Available data: Begin
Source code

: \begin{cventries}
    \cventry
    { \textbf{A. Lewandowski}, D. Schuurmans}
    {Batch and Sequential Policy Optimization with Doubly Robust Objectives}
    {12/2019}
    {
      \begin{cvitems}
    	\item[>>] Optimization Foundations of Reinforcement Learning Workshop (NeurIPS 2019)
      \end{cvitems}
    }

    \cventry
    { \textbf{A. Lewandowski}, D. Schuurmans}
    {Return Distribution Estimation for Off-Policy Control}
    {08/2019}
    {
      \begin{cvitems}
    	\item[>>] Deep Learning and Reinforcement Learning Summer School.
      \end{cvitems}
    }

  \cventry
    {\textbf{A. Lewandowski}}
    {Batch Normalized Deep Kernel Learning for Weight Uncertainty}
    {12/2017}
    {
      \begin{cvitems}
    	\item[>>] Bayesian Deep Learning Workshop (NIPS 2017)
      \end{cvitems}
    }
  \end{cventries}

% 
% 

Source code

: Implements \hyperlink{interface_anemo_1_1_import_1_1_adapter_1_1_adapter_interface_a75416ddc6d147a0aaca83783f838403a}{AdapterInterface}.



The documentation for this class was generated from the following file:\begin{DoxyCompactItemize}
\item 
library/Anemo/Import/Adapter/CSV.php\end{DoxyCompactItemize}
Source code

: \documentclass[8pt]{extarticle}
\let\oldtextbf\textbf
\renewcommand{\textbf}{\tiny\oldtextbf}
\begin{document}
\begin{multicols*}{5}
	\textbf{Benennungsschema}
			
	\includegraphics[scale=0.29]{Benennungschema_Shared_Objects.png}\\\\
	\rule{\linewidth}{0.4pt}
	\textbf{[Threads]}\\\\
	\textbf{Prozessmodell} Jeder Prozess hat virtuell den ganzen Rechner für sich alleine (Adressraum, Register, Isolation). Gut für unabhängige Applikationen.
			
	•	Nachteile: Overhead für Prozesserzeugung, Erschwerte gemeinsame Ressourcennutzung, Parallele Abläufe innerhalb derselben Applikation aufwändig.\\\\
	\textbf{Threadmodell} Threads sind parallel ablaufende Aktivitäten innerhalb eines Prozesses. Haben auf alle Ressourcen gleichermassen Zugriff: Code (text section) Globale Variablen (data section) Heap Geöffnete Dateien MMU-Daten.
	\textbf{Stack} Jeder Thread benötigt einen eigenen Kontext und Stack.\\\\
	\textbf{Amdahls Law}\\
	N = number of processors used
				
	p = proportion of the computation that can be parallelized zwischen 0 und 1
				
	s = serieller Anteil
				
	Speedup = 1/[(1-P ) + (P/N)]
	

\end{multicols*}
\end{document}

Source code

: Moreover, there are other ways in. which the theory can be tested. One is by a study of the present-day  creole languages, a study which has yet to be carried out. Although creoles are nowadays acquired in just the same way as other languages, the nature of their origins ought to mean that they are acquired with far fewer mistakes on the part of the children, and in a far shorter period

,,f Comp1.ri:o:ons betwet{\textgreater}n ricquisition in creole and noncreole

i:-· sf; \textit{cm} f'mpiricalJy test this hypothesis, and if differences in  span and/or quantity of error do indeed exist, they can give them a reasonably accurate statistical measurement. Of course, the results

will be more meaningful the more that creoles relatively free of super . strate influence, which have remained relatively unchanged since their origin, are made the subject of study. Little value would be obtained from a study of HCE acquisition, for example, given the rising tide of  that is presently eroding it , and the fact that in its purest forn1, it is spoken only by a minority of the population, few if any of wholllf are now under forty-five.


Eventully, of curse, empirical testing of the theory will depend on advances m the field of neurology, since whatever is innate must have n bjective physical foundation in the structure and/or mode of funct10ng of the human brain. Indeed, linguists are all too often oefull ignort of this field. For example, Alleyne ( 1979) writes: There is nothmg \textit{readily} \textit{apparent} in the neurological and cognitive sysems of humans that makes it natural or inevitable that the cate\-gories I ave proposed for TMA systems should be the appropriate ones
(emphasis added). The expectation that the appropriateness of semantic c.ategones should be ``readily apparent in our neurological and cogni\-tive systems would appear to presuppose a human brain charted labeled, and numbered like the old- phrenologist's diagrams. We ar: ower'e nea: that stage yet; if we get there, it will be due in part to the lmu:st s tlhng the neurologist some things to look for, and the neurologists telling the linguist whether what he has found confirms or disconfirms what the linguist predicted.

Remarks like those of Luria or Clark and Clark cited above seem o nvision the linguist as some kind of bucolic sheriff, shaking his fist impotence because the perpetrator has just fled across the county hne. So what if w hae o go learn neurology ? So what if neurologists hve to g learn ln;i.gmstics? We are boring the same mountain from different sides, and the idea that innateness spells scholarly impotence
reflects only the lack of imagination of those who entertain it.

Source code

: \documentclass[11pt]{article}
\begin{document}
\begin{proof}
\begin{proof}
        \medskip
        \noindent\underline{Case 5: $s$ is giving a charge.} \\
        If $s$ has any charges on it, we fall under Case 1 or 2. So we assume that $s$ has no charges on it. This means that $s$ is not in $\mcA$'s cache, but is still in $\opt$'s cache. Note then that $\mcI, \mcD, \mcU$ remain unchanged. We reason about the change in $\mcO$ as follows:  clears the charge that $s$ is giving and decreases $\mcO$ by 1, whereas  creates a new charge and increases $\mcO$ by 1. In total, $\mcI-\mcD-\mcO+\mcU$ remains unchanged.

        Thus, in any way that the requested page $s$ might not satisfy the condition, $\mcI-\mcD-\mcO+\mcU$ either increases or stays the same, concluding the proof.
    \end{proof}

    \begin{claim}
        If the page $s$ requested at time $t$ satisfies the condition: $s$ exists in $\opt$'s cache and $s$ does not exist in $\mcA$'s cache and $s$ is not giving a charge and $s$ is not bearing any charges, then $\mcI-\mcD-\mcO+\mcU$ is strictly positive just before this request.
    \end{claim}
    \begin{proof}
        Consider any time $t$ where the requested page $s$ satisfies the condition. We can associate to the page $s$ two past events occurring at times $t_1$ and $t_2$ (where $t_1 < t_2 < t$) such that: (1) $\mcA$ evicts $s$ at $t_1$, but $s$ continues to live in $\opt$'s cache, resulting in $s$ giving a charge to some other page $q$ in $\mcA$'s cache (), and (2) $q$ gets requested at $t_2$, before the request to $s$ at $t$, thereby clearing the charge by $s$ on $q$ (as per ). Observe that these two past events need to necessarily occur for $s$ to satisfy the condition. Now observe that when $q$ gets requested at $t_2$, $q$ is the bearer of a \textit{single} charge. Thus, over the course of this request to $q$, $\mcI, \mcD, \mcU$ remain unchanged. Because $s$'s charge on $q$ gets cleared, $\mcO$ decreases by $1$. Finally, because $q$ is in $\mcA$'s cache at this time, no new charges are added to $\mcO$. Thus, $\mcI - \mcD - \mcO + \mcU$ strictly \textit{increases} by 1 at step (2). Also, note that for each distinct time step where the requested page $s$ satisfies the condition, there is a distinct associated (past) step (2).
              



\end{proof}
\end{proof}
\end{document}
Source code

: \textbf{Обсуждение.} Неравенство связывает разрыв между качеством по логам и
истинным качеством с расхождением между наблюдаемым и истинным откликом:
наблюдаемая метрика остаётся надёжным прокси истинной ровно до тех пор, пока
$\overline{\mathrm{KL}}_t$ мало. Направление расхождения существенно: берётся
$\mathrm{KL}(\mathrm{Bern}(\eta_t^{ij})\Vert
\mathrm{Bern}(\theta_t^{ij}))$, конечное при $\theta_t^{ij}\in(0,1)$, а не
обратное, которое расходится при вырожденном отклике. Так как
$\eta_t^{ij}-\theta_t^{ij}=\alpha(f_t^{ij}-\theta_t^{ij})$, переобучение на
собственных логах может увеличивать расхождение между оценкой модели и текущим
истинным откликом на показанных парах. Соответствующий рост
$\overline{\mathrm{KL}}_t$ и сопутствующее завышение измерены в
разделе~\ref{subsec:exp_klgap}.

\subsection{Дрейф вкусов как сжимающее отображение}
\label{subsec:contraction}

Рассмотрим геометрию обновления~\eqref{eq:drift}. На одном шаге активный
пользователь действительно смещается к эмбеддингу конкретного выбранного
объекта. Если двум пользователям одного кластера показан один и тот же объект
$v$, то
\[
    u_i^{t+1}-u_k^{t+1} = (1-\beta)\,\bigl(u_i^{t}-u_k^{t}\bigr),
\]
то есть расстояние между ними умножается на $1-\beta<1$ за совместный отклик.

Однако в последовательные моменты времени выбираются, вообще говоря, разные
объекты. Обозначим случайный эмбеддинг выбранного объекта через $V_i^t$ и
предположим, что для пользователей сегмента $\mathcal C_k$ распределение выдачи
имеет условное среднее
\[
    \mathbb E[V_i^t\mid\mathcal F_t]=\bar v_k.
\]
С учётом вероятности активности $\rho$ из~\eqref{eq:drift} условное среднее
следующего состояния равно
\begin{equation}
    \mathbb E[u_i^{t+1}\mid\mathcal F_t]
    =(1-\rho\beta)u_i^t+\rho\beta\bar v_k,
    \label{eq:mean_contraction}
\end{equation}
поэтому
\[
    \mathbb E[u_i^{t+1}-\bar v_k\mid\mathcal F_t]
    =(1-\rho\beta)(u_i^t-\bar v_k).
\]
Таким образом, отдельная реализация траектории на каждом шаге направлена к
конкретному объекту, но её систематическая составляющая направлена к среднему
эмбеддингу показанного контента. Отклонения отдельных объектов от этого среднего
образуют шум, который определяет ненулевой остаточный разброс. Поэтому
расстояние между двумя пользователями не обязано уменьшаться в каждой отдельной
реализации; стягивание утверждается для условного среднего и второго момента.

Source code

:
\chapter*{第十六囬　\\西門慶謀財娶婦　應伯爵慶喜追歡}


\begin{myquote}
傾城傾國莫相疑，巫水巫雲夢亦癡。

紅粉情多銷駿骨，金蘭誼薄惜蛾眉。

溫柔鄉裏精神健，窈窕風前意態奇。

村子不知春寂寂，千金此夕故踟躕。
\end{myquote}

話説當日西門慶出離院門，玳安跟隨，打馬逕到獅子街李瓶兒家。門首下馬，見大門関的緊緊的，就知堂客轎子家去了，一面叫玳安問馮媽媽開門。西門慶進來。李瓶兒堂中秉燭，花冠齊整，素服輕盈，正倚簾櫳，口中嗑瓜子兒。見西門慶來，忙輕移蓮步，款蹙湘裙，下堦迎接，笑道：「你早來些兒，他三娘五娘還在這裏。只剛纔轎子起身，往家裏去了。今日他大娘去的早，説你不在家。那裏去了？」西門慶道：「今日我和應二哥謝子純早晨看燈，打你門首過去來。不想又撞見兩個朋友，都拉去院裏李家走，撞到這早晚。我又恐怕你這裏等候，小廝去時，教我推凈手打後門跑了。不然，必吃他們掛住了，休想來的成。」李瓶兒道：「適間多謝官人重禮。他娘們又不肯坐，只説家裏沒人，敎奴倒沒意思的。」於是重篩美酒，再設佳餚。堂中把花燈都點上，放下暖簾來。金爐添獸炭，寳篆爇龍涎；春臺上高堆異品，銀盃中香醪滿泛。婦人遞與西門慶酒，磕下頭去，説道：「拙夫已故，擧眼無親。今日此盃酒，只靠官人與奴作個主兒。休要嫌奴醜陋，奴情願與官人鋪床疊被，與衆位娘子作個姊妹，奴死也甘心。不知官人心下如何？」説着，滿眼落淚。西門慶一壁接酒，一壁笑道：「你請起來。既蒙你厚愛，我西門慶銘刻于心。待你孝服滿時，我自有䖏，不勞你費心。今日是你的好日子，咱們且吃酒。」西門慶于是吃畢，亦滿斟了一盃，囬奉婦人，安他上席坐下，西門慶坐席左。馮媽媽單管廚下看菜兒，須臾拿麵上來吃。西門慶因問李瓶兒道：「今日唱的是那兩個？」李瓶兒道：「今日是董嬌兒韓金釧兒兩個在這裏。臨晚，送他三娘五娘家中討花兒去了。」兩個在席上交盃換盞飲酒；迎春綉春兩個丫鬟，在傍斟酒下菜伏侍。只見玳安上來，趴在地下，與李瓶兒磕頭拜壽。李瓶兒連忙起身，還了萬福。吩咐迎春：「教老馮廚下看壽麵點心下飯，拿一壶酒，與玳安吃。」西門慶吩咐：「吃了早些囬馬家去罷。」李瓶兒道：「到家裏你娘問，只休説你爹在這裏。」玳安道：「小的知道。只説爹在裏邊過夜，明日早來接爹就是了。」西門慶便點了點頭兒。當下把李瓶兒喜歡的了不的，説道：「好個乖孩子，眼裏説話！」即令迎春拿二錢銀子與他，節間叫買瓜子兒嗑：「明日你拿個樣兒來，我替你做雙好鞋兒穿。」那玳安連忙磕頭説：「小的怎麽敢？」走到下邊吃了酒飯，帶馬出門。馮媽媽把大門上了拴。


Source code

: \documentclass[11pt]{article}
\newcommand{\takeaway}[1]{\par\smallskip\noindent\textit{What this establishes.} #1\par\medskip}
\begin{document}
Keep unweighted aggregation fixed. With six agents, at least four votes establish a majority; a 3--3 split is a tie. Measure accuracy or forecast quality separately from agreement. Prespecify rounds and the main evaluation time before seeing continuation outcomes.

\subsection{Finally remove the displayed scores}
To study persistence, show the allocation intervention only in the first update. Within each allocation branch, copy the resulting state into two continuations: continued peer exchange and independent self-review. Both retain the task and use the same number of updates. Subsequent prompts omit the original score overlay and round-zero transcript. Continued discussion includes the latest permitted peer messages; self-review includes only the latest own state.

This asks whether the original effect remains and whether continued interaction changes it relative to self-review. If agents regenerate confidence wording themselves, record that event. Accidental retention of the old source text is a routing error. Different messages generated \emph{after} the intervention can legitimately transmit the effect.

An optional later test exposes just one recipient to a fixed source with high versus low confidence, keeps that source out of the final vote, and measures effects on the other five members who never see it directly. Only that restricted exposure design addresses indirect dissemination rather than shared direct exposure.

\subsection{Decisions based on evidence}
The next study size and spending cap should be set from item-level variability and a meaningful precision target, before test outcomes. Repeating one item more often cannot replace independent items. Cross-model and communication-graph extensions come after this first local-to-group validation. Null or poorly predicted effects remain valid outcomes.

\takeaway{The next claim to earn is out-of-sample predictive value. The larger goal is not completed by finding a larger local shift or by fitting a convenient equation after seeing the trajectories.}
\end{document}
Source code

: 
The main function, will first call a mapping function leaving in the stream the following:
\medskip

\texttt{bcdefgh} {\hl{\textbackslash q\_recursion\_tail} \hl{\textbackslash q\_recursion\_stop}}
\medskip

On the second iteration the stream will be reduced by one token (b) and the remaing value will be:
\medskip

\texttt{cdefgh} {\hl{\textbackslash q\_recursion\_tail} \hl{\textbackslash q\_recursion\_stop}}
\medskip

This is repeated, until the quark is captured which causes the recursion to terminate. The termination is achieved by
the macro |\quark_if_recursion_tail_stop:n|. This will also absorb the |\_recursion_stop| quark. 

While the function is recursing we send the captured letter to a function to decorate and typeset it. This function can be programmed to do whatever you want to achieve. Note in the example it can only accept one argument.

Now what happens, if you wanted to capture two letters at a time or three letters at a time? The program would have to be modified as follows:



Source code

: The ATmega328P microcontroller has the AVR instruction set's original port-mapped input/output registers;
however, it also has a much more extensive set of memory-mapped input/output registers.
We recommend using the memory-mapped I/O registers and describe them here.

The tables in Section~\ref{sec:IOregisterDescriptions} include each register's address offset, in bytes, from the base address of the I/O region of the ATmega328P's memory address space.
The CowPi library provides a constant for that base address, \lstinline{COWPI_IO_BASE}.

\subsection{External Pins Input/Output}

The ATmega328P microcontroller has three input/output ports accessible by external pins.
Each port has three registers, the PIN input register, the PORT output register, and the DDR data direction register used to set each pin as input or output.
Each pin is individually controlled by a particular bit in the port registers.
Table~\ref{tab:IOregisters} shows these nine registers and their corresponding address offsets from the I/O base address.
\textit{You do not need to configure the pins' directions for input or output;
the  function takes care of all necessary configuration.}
Available data: End
## Instructions to follow:
Every line in the records above that contains the word "Reinforcement" is to be copied out.

## Exercise result:
    	\item[>>] Optimization Foundations of Reinforcement Learning Workshop (NeurIPS 2019)
    	\item[>>] Deep Learning and Reinforcement Learning Summer School.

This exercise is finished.